Directions for this task: Each line from the one containing "- Serialization framework" to the end of the records below should be restated word for word; please leave out all other lines.

The records:
· · · · · · ·

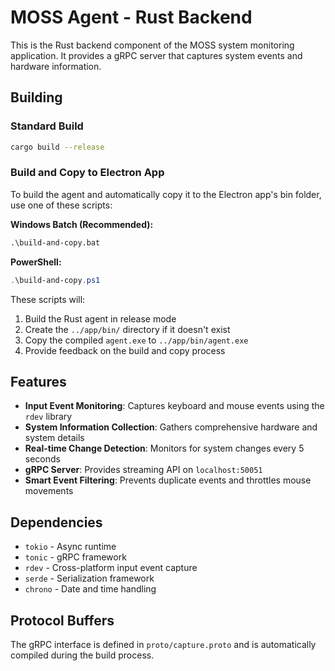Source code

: # MOSS Agent - Rust Backend

This is the Rust backend component of the MOSS system monitoring application. It provides a gRPC server that captures system events and hardware information.

## Building

### Standard Build
```bash
cargo build --release
```

### Build and Copy to Electron App
To build the agent and automatically copy it to the Electron app's bin folder, use one of these scripts:

**Windows Batch (Recommended):**
```cmd
.\build-and-copy.bat
```

**PowerShell:**
```powershell
.\build-and-copy.ps1
```

These scripts will:
1. Build the Rust agent in release mode
2. Create the `../app/bin/` directory if it doesn't exist
3. Copy the compiled `agent.exe` to `../app/bin/agent.exe`
4. Provide feedback on the build and copy process

## Features

- **Input Event Monitoring**: Captures keyboard and mouse events using the `rdev` library
- **System Information Collection**: Gathers comprehensive hardware and system details
- **Real-time Change Detection**: Monitors for system changes every 5 seconds
- **gRPC Server**: Provides streaming API on `localhost:50051`
- **Smart Event Filtering**: Prevents duplicate events and throttles mouse movements

## Dependencies

- `tokio` - Async runtime
- `tonic` - gRPC framework
- `rdev` - Cross-platform input event capture
- `serde` - Serialization framework
- `chrono` - Date and time handling

## Protocol Buffers

The gRPC interface is defined in `proto/capture.proto` and is automatically compiled during the build process.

· · · · · · ·

Written response:
- `serde` - Serialization framework
- `chrono` - Date and time handling

## Protocol Buffers

The gRPC interface is defined in `proto/capture.proto` and is automatically compiled during the build process.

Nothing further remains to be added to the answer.